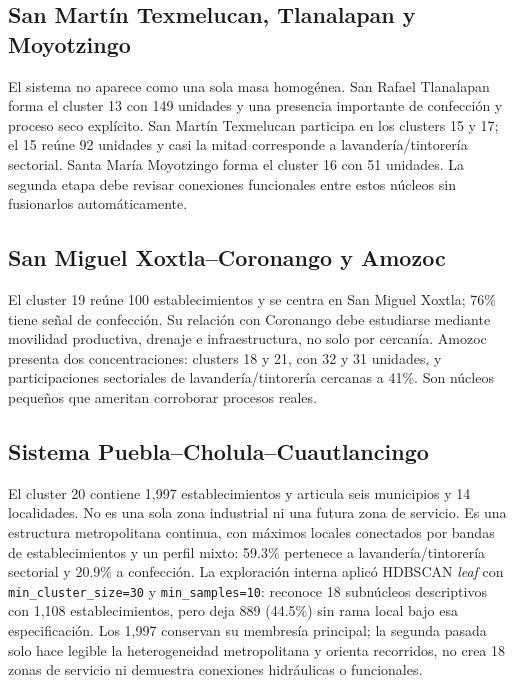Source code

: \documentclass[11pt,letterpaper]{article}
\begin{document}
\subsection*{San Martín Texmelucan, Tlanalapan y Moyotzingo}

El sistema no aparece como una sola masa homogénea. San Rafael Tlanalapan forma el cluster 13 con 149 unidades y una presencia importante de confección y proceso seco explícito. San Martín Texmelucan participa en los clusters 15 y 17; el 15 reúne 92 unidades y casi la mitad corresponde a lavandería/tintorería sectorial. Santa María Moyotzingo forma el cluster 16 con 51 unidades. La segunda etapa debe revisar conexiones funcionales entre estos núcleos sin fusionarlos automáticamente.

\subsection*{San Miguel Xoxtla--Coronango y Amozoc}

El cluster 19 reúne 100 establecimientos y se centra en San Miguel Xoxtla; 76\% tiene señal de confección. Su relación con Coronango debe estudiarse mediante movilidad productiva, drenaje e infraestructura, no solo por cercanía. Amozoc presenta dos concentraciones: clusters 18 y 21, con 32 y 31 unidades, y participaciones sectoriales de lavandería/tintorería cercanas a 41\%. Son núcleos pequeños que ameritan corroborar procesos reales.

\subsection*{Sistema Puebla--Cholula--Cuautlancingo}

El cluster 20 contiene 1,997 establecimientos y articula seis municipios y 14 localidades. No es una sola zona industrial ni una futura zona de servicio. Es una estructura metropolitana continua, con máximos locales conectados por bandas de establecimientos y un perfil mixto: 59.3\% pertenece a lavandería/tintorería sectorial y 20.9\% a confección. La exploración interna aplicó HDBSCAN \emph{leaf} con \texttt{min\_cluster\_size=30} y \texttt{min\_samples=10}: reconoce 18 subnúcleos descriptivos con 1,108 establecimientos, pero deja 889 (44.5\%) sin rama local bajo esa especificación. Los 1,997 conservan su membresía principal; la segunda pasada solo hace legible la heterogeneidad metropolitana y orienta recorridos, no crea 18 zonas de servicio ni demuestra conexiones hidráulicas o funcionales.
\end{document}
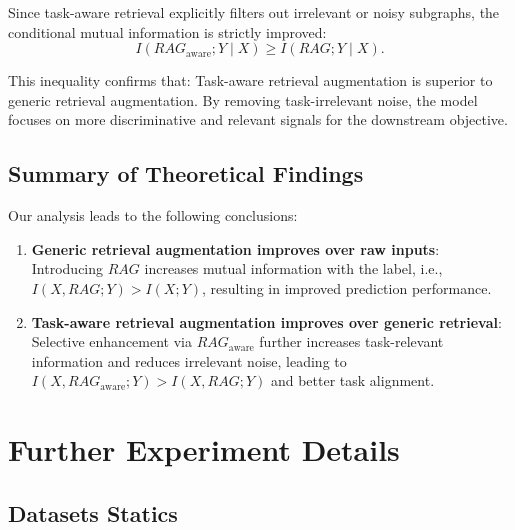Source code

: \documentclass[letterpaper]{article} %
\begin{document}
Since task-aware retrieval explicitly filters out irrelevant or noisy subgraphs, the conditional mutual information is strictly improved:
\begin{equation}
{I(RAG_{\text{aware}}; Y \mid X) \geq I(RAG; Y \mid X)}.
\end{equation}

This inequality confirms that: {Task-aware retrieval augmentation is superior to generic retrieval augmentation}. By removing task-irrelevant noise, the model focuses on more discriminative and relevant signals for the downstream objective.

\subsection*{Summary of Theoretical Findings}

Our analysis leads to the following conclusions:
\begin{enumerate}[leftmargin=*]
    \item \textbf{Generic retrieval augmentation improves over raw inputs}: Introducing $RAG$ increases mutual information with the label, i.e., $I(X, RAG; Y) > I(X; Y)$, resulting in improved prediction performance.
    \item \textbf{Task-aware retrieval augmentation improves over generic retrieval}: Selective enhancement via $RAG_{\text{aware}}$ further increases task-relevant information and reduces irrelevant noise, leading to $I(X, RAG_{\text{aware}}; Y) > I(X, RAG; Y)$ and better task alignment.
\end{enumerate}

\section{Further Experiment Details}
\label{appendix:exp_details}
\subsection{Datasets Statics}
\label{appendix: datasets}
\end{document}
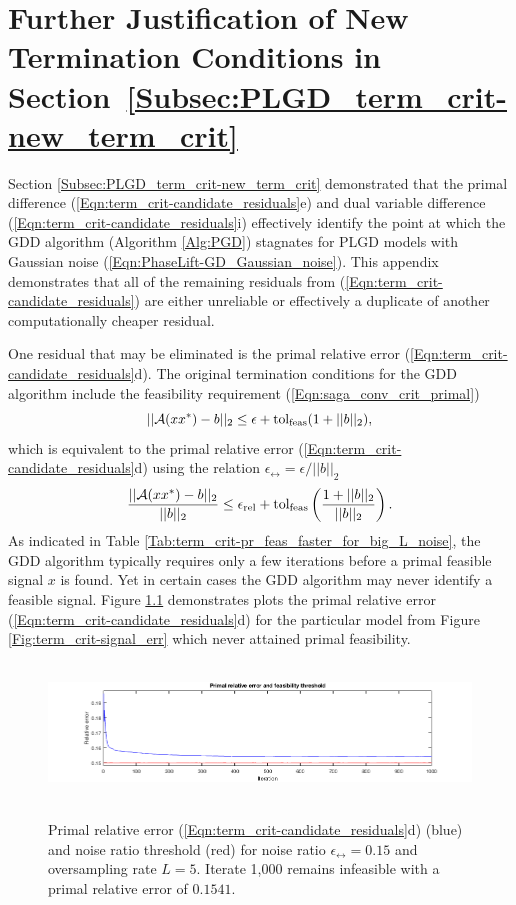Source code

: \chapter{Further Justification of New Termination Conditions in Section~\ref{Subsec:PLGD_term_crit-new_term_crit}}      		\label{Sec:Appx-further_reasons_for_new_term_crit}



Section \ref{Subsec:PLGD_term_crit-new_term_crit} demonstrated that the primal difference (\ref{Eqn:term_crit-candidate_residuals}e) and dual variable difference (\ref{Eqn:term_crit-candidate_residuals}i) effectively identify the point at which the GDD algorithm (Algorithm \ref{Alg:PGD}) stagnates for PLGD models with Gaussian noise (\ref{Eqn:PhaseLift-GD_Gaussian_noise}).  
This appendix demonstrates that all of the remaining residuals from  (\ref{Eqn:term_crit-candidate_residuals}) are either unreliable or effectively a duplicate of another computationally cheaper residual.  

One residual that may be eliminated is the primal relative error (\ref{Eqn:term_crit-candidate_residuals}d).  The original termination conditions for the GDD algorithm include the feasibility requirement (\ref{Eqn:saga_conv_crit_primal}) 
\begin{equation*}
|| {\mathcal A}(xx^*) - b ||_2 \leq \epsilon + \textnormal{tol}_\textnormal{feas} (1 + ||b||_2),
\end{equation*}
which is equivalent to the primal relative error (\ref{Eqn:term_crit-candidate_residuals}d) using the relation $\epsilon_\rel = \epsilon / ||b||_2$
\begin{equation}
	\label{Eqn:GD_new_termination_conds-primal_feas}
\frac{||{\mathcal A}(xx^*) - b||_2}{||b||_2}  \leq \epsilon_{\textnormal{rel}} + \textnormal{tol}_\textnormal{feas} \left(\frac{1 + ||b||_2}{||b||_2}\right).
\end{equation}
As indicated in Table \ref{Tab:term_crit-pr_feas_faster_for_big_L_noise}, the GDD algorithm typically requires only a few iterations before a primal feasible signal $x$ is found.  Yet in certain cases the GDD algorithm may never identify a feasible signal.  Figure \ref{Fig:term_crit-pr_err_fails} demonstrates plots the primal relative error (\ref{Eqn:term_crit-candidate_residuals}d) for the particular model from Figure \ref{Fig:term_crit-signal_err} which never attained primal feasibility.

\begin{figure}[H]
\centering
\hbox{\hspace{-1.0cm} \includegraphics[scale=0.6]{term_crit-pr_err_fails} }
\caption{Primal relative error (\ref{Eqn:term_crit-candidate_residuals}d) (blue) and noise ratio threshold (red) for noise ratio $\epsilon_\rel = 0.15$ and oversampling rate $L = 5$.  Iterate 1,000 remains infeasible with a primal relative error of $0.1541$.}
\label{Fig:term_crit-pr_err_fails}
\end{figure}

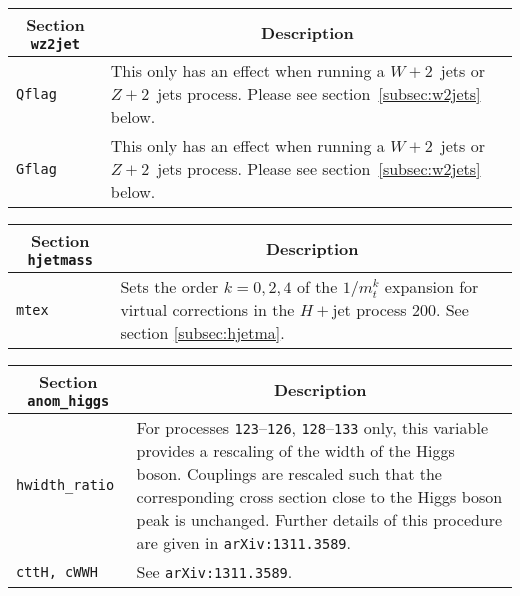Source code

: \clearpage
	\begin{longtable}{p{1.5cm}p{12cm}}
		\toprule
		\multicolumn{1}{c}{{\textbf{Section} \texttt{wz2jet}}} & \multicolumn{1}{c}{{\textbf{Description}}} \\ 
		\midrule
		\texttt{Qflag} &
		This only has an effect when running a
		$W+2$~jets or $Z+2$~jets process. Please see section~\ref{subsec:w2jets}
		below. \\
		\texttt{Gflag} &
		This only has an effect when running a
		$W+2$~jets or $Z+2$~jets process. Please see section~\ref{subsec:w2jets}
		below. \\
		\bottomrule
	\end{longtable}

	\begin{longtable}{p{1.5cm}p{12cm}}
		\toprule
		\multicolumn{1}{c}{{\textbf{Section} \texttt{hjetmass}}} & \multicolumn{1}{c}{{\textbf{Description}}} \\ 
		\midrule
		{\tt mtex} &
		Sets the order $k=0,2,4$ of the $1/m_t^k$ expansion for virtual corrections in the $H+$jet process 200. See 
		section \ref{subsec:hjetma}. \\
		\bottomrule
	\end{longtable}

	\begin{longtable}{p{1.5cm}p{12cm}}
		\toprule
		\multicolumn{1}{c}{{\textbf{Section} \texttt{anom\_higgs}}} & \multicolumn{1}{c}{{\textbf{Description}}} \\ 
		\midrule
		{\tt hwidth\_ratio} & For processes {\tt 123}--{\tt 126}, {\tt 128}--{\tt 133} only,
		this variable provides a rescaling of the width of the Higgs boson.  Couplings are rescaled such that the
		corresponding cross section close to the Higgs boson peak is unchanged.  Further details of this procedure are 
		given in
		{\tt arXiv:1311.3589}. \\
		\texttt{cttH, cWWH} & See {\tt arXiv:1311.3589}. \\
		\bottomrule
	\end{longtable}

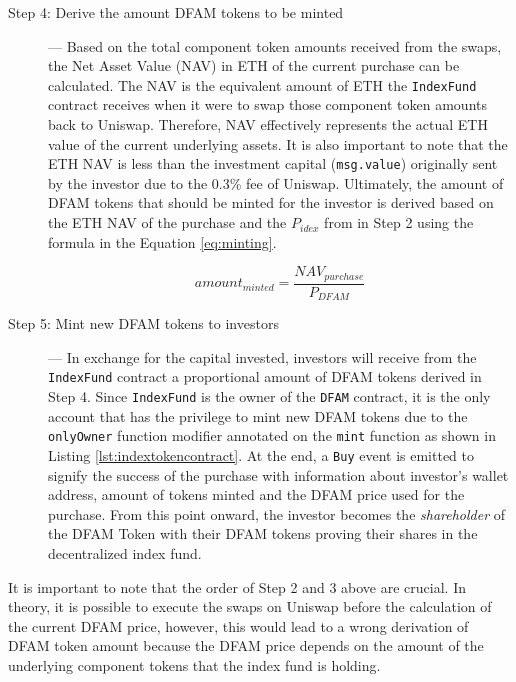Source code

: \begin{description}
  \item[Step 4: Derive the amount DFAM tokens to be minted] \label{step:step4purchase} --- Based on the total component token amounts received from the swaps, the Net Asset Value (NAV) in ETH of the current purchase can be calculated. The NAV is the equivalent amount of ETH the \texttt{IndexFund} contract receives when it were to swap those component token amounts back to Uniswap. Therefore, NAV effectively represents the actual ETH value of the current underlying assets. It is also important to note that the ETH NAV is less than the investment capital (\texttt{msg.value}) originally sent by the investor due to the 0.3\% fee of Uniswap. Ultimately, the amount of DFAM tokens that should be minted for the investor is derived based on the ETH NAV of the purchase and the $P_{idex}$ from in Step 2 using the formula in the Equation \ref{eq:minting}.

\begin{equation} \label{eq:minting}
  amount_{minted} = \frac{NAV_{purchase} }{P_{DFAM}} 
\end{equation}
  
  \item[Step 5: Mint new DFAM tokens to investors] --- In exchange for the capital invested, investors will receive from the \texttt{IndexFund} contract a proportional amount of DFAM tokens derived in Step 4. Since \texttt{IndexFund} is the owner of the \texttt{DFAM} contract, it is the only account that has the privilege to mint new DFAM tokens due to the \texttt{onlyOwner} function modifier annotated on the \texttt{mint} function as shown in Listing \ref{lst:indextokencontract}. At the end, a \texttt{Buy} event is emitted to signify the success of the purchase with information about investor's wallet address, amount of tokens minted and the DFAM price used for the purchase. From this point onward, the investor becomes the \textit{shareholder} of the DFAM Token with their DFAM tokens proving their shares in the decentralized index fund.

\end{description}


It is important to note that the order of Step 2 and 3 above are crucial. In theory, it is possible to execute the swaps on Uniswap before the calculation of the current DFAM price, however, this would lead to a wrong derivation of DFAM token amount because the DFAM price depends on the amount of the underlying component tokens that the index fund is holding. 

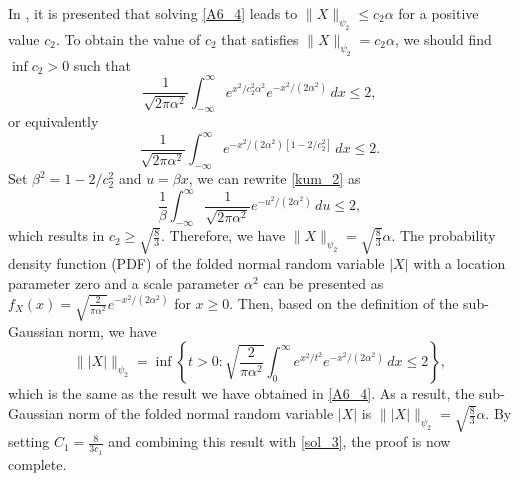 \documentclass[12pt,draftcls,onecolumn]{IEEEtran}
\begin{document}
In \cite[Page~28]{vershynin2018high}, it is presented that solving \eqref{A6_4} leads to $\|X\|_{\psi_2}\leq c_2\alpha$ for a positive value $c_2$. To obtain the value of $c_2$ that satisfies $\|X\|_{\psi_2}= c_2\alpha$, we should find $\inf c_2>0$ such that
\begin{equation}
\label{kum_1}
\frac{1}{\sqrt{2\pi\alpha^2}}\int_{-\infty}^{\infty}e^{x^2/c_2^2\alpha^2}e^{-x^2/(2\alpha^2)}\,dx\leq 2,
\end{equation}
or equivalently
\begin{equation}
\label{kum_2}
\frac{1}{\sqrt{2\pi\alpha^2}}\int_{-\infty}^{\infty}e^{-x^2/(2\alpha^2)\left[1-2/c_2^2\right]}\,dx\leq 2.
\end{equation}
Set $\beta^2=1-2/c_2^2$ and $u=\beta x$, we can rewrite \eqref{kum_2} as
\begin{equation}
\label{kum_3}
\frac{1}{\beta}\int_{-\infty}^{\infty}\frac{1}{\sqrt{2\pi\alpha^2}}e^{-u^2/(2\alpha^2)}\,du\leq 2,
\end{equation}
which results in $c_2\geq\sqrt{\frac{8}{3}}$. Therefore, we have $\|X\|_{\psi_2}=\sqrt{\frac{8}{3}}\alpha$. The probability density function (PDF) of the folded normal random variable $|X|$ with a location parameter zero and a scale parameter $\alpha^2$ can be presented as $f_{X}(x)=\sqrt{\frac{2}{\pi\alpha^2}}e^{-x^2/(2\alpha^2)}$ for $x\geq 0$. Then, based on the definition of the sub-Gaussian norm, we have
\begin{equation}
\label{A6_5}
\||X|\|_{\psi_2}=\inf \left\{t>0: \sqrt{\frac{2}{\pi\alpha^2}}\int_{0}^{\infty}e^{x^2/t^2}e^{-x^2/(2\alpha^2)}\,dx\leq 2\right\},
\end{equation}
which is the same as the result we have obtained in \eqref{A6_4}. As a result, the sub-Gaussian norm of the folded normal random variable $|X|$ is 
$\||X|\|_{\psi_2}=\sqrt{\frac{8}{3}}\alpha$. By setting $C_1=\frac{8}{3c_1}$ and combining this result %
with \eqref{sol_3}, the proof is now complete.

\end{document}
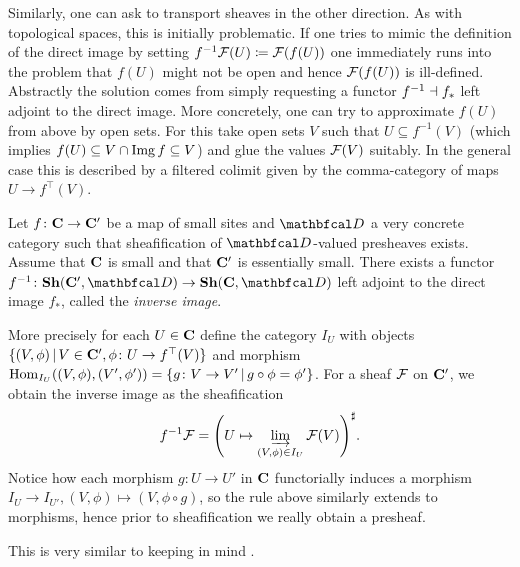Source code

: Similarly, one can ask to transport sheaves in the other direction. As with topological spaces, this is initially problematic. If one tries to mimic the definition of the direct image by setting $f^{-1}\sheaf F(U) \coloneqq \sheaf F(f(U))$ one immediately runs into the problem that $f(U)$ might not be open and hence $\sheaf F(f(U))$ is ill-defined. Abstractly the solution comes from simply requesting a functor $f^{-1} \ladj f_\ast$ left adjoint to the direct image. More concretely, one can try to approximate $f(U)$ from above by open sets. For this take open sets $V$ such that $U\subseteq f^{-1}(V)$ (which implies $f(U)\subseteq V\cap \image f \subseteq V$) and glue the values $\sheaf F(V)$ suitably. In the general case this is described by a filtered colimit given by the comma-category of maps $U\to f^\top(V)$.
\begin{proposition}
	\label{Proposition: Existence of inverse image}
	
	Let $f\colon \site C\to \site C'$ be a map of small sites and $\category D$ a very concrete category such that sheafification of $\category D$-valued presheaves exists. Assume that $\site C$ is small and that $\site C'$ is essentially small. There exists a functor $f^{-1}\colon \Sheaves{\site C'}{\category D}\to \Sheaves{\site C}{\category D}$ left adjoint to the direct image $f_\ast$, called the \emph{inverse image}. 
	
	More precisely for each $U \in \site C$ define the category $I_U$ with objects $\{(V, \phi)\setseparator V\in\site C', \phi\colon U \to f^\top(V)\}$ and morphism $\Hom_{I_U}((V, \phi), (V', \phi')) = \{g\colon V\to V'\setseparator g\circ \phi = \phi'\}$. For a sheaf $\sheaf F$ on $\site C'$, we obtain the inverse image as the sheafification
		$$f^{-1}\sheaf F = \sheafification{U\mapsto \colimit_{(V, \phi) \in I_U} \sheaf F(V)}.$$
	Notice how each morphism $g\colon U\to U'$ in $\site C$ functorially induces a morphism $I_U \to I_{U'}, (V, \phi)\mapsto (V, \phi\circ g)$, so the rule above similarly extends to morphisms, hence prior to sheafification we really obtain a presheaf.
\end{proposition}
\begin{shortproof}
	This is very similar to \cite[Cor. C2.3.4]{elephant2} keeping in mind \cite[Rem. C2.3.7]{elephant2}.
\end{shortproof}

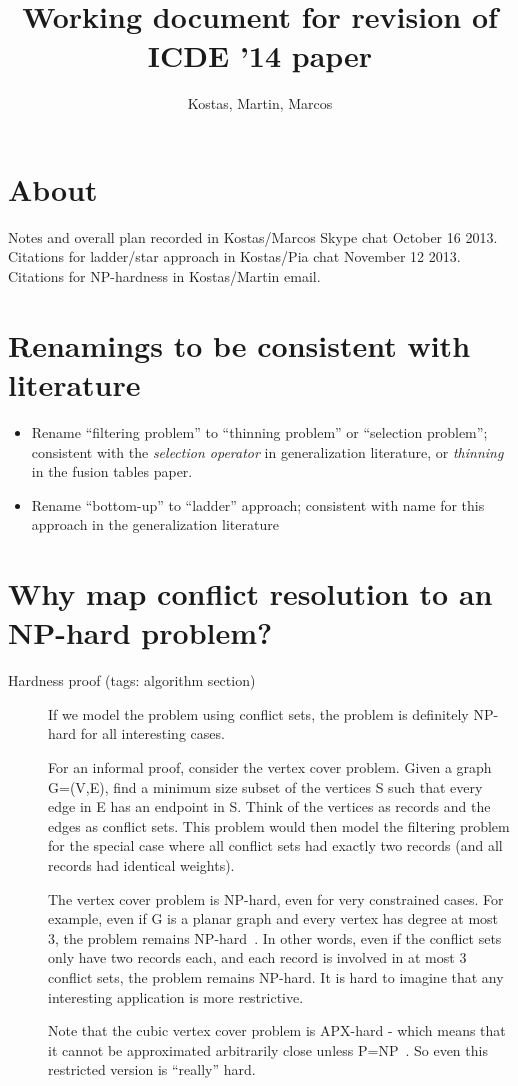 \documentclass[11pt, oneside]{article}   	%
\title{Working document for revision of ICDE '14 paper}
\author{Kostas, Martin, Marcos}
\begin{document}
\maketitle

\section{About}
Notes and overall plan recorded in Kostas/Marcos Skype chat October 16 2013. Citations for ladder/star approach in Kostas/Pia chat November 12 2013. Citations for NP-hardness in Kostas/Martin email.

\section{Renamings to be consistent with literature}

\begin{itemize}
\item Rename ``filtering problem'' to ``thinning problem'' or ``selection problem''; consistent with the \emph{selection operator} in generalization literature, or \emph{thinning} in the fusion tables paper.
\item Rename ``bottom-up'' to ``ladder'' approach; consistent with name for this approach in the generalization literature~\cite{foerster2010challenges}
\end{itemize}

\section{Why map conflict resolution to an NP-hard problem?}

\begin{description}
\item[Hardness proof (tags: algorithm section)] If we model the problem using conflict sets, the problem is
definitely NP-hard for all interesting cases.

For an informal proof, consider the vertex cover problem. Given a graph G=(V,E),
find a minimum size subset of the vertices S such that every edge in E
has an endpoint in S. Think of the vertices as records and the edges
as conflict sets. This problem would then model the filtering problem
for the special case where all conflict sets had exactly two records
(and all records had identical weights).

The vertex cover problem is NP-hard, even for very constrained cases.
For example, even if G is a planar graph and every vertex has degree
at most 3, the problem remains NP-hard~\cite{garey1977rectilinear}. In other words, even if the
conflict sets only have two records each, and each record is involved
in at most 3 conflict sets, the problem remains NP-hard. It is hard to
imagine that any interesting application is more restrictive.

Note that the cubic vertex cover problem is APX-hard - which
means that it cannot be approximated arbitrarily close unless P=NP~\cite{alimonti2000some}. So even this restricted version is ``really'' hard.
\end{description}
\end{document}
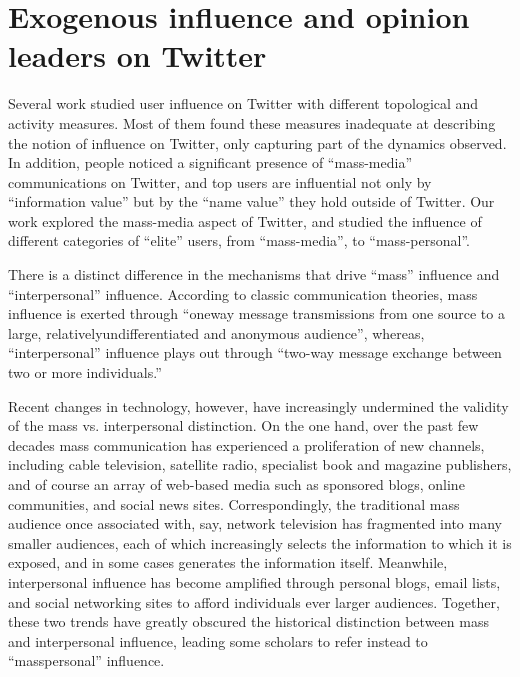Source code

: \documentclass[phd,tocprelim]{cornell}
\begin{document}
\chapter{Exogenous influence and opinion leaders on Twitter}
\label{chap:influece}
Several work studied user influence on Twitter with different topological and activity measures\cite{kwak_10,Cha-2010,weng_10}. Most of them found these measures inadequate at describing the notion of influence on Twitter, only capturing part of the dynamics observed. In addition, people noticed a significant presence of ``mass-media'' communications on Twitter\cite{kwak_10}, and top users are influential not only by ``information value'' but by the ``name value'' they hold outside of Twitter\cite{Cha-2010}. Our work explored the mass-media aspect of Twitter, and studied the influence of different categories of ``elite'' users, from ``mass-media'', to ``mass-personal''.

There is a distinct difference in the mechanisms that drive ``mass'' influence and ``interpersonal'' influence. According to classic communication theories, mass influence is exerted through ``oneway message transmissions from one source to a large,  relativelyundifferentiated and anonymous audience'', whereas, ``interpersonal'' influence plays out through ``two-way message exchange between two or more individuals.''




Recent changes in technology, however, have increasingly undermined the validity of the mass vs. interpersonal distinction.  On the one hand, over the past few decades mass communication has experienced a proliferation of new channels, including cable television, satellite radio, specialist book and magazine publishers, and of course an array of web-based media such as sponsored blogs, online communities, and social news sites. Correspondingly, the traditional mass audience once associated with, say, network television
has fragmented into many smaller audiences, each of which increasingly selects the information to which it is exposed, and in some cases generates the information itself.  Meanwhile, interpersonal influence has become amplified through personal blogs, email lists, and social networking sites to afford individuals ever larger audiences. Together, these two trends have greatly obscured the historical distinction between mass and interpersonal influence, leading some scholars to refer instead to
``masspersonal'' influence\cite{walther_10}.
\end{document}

_What is being asked_.
Retype only the stretch of lines above starting at the one with "El sistema no" and stopping at the one with "Miguel Xoxtla--Coronango y", exactly as written, with both kept.

_Response_.
El sistema no aparece como una sola masa homogénea. San Rafael Tlanalapan forma el cluster 13 con 149 unidades y una presencia importante de confección y proceso seco explícito. San Martín Texmelucan participa en los clusters 15 y 17; el 15 reúne 92 unidades y casi la mitad corresponde a lavandería/tintorería sectorial. Santa María Moyotzingo forma el cluster 16 con 51 unidades. La segunda etapa debe revisar conexiones funcionales entre estos núcleos sin fusionarlos automáticamente.

\subsection*{San Miguel Xoxtla--Coronango y Amozoc}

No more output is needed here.